WHAT TO PRODUCE -
Transcribe all the entries word for word, but omit the images.

*****

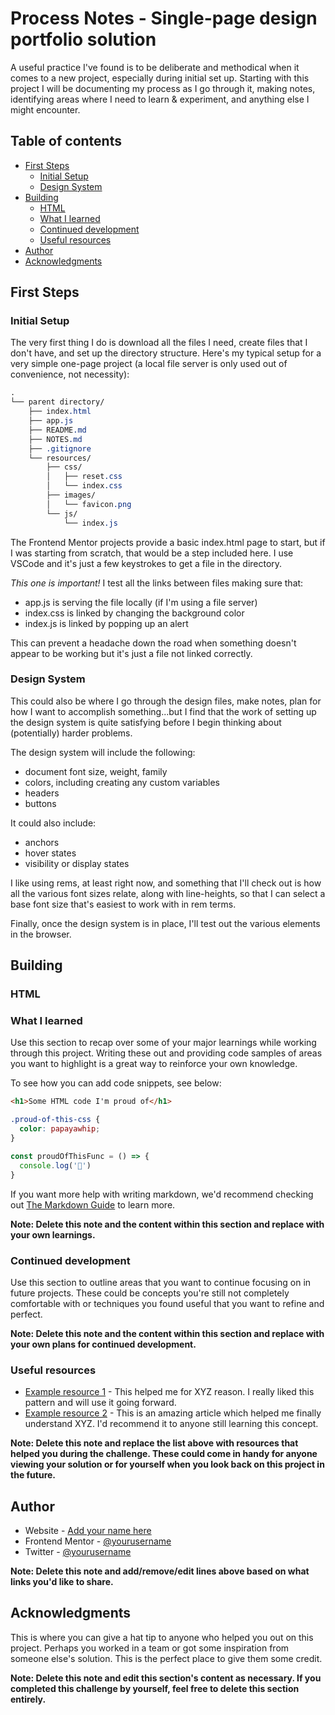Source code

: # Process Notes - Single-page design portfolio solution

A useful practice I've found is to be deliberate and methodical when it comes to a new project, especially during initial set up. Starting with this project I will be documenting my process as I go through it, making notes, identifying areas where I need to learn & experiment, and anything else I might encounter.

## Table of contents

- [First Steps](#first-steps)
  - [Initial Setup](#initial-setup)
  - [Design System](#design-system)
- [Building](#building)
  - [HTML](#html)
  - [What I learned](#what-i-learned)
  - [Continued development](#continued-development)
  - [Useful resources](#useful-resources)
- [Author](#author)
- [Acknowledgments](#acknowledgments)

## First Steps

### Initial Setup

The very first thing I do is download all the files I need, create files that I don't have, and set up the directory structure. Here's my typical setup for a very simple one-page project (a local file server is only used out of convenience, not necessity):

```css
.
└── parent directory/
    ├── index.html
    ├── app.js
    ├── README.md
    ├── NOTES.md
    ├── .gitignore
    └── resources/
        ├── css/
        │   ├── reset.css
        │   └── index.css
        ├── images/
        │   └── favicon.png
        └── js/
            └── index.js

```

The Frontend Mentor projects provide a basic index.html page to start, but if I was starting from scratch, that would be a step included here. I use VSCode and it's just a few keystrokes to get a file in the directory.

*This one is important!* I test all the links between files making sure that:
- app.js is serving the file locally (if I'm using a file server)
- index.css is linked by changing the background color
- index.js is linked by popping up an alert

This can prevent a headache down the road when something doesn't appear to be working but it's just a file not linked correctly.

### Design System

This could also be where I go through the design files, make notes, plan for how I want to accomplish something...but I find that the work of setting up the design system is quite satisfying before I begin thinking about (potentially) harder problems.

The design system will include the following:
- document font size, weight, family
- colors, including creating any custom variables
- headers
- buttons

It could also include:
- anchors
- hover states
- visibility or display states

I like using rems, at least right now, and something that I'll check out is how all the various font sizes relate, along with line-heights, so that I can select a base font size that's easiest to work with in rem terms.

Finally, once the design system is in place, I'll test out the various elements in the browser.

## Building

### HTML



### What I learned

Use this section to recap over some of your major learnings while working through this project. Writing these out and providing code samples of areas you want to highlight is a great way to reinforce your own knowledge.

To see how you can add code snippets, see below:

```html
<h1>Some HTML code I'm proud of</h1>
```
```css
.proud-of-this-css {
  color: papayawhip;
}
```
```js
const proudOfThisFunc = () => {
  console.log('🎉')
}
```

If you want more help with writing markdown, we'd recommend checking out [The Markdown Guide](https://www.markdownguide.org/) to learn more.

**Note: Delete this note and the content within this section and replace with your own learnings.**

### Continued development

Use this section to outline areas that you want to continue focusing on in future projects. These could be concepts you're still not completely comfortable with or techniques you found useful that you want to refine and perfect.

**Note: Delete this note and the content within this section and replace with your own plans for continued development.**

### Useful resources

- [Example resource 1](https://www.example.com) - This helped me for XYZ reason. I really liked this pattern and will use it going forward.
- [Example resource 2](https://www.example.com) - This is an amazing article which helped me finally understand XYZ. I'd recommend it to anyone still learning this concept.

**Note: Delete this note and replace the list above with resources that helped you during the challenge. These could come in handy for anyone viewing your solution or for yourself when you look back on this project in the future.**

## Author

- Website - [Add your name here](https://www.your-site.com)
- Frontend Mentor - [@yourusername](https://www.frontendmentor.io/profile/yourusername)
- Twitter - [@yourusername](https://www.twitter.com/yourusername)

**Note: Delete this note and add/remove/edit lines above based on what links you'd like to share.**

## Acknowledgments

This is where you can give a hat tip to anyone who helped you out on this project. Perhaps you worked in a team or got some inspiration from someone else's solution. This is the perfect place to give them some credit.

**Note: Delete this note and edit this section's content as necessary. If you completed this challenge by yourself, feel free to delete this section entirely.**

*****

EXERCISE RESPONSE -
Source code

: # Process Notes - Single-page design portfolio solution

A useful practice I've found is to be deliberate and methodical when it comes to a new project, especially during initial set up. Starting with this project I will be documenting my process as I go through it, making notes, identifying areas where I need to learn & experiment, and anything else I might encounter.

## Table of contents

- [First Steps](#first-steps)
  - [Initial Setup](#initial-setup)
  - [Design System](#design-system)
- [Building](#building)
  - [HTML](#html)
  - [What I learned](#what-i-learned)
  - [Continued development](#continued-development)
  - [Useful resources](#useful-resources)
- [Author](#author)
- [Acknowledgments](#acknowledgments)

## First Steps

### Initial Setup

The very first thing I do is download all the files I need, create files that I don't have, and set up the directory structure. Here's my typical setup for a very simple one-page project (a local file server is only used out of convenience, not necessity):

```css
.
└── parent directory/
    ├── index.html
    ├── app.js
    ├── README.md
    ├── NOTES.md
    ├── .gitignore
    └── resources/
        ├── css/
        │   ├── reset.css
        │   └── index.css
        ├── images/
        │   └── favicon.png
        └── js/
            └── index.js

```

The Frontend Mentor projects provide a basic index.html page to start, but if I was starting from scratch, that would be a step included here. I use VSCode and it's just a few keystrokes to get a file in the directory.

*This one is important!* I test all the links between files making sure that:
- app.js is serving the file locally (if I'm using a file server)
- index.css is linked by changing the background color
- index.js is linked by popping up an alert

This can prevent a headache down the road when something doesn't appear to be working but it's just a file not linked correctly.

### Design System

This could also be where I go through the design files, make notes, plan for how I want to accomplish something...but I find that the work of setting up the design system is quite satisfying before I begin thinking about (potentially) harder problems.

The design system will include the following:
- document font size, weight, family
- colors, including creating any custom variables
- headers
- buttons

It could also include:
- anchors
- hover states
- visibility or display states

I like using rems, at least right now, and something that I'll check out is how all the various font sizes relate, along with line-heights, so that I can select a base font size that's easiest to work with in rem terms.

Finally, once the design system is in place, I'll test out the various elements in the browser.

## Building

### HTML



### What I learned

Use this section to recap over some of your major learnings while working through this project. Writing these out and providing code samples of areas you want to highlight is a great way to reinforce your own knowledge.

To see how you can add code snippets, see below:

```html
<h1>Some HTML code I'm proud of</h1>
```
```css
.proud-of-this-css {
  color: papayawhip;
}
```
```js
const proudOfThisFunc = () => {
  console.log('🎉')
}
```

If you want more help with writing markdown, we'd recommend checking out [The Markdown Guide](https://www.markdownguide.org/) to learn more.

**Note: Delete this note and the content within this section and replace with your own learnings.**

### Continued development

Use this section to outline areas that you want to continue focusing on in future projects. These could be concepts you're still not completely comfortable with or techniques you found useful that you want to refine and perfect.

**Note: Delete this note and the content within this section and replace with your own plans for continued development.**

### Useful resources

- [Example resource 1](https://www.example.com) - This helped me for XYZ reason. I really liked this pattern and will use it going forward.
- [Example resource 2](https://www.example.com) - This is an amazing article which helped me finally understand XYZ. I'd recommend it to anyone still learning this concept.

**Note: Delete this note and replace the list above with resources that helped you during the challenge. These could come in handy for anyone viewing your solution or for yourself when you look back on this project in the future.**

## Author

- Website - [Add your name here](https://www.your-site.com)
- Frontend Mentor - [@yourusername](https://www.frontendmentor.io/profile/yourusername)
- Twitter - [@yourusername](https://www.twitter.com/yourusername)

**Note: Delete this note and add/remove/edit lines above based on what links you'd like to share.**

## Acknowledgments

This is where you can give a hat tip to anyone who helped you out on this project. Perhaps you worked in a team or got some inspiration from someone else's solution. This is the perfect place to give them some credit.

**Note: Delete this note and edit this section's content as necessary. If you completed this challenge by yourself, feel free to delete this section entirely.**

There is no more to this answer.